Based on x-ray evidence, the ALJ concluded that there was a rebuttable presumption that Dotson was afflicted with black lung disease. See 20 C.F.R. Sec. 727.203(a)(1). Once the rebuttable presumption was established, the burden fell on the responsible employer to rebut the presumption by establishing one of the following: that (a) the claimant was doing or is able to do his usual coal mine work or comparable and gainful work; (b) total disability did not arise in whole or in part out of coal mine employment; or (c) the claimant does not have pneumoconiosis. See 20 C.F.R. Sec. 727.203(b).

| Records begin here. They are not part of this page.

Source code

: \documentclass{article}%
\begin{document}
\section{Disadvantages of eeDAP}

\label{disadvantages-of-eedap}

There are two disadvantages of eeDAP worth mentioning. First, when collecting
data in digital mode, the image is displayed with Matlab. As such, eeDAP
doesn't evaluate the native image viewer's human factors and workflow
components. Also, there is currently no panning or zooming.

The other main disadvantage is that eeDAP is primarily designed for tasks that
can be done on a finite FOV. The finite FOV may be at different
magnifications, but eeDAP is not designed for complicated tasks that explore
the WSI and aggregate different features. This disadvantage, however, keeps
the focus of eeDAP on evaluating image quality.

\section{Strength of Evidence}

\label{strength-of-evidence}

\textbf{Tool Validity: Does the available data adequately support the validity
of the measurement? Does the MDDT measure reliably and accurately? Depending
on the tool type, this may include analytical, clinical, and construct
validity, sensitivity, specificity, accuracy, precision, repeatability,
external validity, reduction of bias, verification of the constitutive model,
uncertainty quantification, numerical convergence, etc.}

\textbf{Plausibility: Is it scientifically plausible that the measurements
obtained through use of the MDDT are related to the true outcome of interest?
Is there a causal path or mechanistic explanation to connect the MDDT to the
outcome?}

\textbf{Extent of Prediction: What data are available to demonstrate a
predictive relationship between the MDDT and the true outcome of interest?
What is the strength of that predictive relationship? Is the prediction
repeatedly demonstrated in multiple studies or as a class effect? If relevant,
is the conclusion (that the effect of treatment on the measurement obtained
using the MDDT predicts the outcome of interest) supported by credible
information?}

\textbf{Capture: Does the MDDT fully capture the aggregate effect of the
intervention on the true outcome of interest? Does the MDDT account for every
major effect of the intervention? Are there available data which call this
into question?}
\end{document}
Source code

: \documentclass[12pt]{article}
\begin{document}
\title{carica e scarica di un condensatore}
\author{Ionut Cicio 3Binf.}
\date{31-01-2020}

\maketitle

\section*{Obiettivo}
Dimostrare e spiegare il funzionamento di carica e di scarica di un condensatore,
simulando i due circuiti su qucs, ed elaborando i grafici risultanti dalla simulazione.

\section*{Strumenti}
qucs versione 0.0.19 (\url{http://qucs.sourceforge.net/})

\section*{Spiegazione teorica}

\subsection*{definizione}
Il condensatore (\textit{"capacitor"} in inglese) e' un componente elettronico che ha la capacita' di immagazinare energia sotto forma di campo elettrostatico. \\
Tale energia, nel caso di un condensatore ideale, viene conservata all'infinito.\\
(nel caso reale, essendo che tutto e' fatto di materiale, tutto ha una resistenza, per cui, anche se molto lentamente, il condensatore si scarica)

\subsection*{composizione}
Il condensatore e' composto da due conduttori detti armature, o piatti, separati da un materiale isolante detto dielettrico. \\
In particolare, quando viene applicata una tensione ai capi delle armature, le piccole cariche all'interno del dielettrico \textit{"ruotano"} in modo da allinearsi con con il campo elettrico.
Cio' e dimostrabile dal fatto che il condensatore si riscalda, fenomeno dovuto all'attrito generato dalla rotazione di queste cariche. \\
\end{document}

In this case both the ALJ and the Board concluded that the presumption had been rebutted. However, they disagreed as to how the presumption had been rebutted. The ALJ found that Dotson's disability did not arise in whole or in part out of coal mine employment. The BRB concluded that Dotson was still able to do his coal mining work or other comparable work. Upon review of the record, we hold that the ALJ's finding that the presumption of disability was rebutted under Sec. 727.203(b)(3) is supported by substantial evidence. Dr. Jones' medical report states that Dotson's disability was caused by psychological problems rather than pulmonary problems. Other medical reports state that Dotson's disability is not attributable to a pulmonary condition. The medical reports provide strong evidence that Dotson's disability was not caused in part or in whole by his coal mine employment. Therefore, he is not eligible for benefits.


Accordingly, the denial of benefits is AFFIRMED.